* RECORDED INFORMATION *
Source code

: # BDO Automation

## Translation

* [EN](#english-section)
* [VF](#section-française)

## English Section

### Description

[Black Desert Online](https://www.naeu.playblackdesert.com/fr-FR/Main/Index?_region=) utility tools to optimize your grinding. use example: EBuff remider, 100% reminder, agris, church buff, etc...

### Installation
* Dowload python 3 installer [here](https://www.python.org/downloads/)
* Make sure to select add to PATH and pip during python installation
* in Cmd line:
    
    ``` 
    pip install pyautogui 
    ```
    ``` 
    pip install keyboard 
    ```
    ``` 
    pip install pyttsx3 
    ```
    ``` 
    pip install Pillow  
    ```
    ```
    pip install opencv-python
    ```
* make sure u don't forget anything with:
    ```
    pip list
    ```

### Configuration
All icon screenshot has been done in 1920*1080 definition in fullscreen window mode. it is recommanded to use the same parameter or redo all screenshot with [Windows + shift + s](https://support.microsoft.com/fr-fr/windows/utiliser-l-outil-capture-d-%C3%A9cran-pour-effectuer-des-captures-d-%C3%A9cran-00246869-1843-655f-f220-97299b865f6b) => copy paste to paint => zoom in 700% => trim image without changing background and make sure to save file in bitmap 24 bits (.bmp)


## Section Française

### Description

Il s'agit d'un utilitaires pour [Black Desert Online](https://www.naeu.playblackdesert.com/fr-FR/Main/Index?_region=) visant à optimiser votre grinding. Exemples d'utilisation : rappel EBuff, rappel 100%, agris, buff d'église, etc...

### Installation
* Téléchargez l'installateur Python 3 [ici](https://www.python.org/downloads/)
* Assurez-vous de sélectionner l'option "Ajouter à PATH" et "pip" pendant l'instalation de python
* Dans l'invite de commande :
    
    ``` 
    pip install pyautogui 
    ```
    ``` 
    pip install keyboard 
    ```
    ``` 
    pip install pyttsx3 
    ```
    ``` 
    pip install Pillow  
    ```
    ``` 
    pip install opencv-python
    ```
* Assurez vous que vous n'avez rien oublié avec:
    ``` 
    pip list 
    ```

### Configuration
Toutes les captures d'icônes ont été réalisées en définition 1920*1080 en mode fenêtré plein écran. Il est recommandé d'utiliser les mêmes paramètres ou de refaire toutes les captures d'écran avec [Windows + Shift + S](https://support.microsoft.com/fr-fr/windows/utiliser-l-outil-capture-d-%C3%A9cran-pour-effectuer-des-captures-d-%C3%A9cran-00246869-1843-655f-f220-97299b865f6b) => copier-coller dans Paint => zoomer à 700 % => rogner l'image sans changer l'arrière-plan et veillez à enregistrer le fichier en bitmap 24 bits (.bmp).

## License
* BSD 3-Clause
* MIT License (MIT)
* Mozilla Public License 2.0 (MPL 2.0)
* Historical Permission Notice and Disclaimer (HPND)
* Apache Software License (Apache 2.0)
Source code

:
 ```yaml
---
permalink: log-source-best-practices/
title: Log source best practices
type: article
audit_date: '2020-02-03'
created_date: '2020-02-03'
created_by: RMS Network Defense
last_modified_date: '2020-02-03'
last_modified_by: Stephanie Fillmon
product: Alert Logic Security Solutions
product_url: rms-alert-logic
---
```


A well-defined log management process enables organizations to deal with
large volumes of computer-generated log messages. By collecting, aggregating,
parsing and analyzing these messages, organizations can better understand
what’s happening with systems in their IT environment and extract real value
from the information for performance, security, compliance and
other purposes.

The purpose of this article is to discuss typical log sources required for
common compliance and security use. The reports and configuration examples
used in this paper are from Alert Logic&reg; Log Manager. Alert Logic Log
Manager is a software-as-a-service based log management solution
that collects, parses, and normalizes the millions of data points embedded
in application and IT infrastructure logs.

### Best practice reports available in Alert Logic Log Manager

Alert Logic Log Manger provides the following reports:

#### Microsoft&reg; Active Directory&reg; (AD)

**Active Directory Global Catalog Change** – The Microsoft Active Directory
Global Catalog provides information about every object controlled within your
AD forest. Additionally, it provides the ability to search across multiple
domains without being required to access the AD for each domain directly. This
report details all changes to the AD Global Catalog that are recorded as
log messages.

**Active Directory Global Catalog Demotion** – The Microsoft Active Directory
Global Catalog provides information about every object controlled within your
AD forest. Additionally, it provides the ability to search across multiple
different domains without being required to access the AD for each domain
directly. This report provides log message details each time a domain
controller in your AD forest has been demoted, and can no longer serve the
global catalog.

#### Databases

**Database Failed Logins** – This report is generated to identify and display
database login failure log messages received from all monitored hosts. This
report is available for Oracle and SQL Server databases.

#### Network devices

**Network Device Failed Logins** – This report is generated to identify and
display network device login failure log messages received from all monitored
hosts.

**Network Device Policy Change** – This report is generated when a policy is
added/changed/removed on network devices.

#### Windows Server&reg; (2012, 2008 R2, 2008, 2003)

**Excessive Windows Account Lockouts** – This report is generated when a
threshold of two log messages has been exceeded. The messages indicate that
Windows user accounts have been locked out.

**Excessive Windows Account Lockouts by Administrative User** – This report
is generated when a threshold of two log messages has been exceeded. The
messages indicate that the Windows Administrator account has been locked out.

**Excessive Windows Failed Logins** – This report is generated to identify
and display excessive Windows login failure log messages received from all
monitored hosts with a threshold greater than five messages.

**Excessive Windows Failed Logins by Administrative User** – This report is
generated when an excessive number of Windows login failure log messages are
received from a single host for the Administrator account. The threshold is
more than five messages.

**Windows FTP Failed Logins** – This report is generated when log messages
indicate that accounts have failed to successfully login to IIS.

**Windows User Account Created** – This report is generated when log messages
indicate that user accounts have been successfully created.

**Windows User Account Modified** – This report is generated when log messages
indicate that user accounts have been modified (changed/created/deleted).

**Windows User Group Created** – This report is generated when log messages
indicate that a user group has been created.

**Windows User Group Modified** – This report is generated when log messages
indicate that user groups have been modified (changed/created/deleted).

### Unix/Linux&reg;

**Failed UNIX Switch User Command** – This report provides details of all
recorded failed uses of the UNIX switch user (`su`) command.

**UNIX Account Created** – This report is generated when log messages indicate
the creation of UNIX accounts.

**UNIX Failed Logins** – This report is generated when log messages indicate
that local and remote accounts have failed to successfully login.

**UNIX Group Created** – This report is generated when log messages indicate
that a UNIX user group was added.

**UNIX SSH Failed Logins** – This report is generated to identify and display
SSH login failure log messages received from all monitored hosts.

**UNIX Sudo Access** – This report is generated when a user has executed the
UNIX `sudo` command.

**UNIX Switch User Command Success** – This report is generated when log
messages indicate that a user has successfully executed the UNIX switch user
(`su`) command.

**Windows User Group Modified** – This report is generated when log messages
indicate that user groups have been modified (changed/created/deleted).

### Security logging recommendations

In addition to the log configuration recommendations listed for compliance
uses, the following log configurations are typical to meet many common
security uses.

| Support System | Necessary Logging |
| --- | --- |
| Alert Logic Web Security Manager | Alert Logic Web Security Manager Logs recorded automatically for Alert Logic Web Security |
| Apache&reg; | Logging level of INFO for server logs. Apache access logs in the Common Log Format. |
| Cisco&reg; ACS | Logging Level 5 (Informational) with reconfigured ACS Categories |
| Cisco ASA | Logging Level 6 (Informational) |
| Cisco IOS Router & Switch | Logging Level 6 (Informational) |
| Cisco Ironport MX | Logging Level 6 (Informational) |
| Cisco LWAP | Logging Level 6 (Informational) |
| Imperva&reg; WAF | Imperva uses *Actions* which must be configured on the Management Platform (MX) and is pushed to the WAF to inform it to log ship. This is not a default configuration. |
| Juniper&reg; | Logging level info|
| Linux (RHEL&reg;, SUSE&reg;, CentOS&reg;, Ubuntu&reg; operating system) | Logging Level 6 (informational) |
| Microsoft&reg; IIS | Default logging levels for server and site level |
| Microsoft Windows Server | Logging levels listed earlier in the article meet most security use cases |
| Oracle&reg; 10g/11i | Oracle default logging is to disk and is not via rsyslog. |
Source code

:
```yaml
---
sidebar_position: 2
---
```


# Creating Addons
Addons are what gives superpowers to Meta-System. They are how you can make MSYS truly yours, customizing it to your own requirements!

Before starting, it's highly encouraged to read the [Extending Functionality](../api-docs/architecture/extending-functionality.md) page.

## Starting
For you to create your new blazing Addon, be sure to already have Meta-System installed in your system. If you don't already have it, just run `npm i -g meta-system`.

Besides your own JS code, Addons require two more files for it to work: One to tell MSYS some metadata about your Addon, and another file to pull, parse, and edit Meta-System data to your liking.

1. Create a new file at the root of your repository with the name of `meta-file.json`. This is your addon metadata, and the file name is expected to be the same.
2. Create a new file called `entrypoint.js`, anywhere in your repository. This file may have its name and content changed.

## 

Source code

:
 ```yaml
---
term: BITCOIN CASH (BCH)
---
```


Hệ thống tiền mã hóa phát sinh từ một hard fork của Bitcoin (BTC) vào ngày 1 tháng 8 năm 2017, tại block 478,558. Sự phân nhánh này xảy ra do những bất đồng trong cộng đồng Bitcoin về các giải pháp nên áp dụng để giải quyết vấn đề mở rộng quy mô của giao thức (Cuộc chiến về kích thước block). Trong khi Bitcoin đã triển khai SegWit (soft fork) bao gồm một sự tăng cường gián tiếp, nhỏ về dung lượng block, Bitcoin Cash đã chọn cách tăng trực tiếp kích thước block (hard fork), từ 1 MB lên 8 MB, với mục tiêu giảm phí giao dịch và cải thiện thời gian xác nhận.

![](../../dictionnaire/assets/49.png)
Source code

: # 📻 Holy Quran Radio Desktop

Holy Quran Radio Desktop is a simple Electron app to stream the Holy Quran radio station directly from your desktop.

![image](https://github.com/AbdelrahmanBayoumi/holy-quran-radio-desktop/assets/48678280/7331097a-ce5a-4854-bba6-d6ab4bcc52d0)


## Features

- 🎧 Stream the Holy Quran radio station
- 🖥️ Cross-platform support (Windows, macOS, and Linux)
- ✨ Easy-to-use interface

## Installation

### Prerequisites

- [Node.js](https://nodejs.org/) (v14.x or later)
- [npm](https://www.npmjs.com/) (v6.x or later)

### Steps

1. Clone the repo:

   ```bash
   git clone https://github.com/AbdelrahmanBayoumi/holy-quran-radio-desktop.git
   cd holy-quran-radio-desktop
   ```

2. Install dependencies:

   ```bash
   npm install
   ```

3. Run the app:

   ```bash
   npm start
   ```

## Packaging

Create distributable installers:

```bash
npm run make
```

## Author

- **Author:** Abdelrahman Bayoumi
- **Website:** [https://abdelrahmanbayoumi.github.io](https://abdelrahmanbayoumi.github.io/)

* BRIEF *
Lines that contain "than" should be pulled from the entries above and reported.

* EXPECTED ANSWER *
monitored hosts with a threshold greater than five messages.
more than five messages.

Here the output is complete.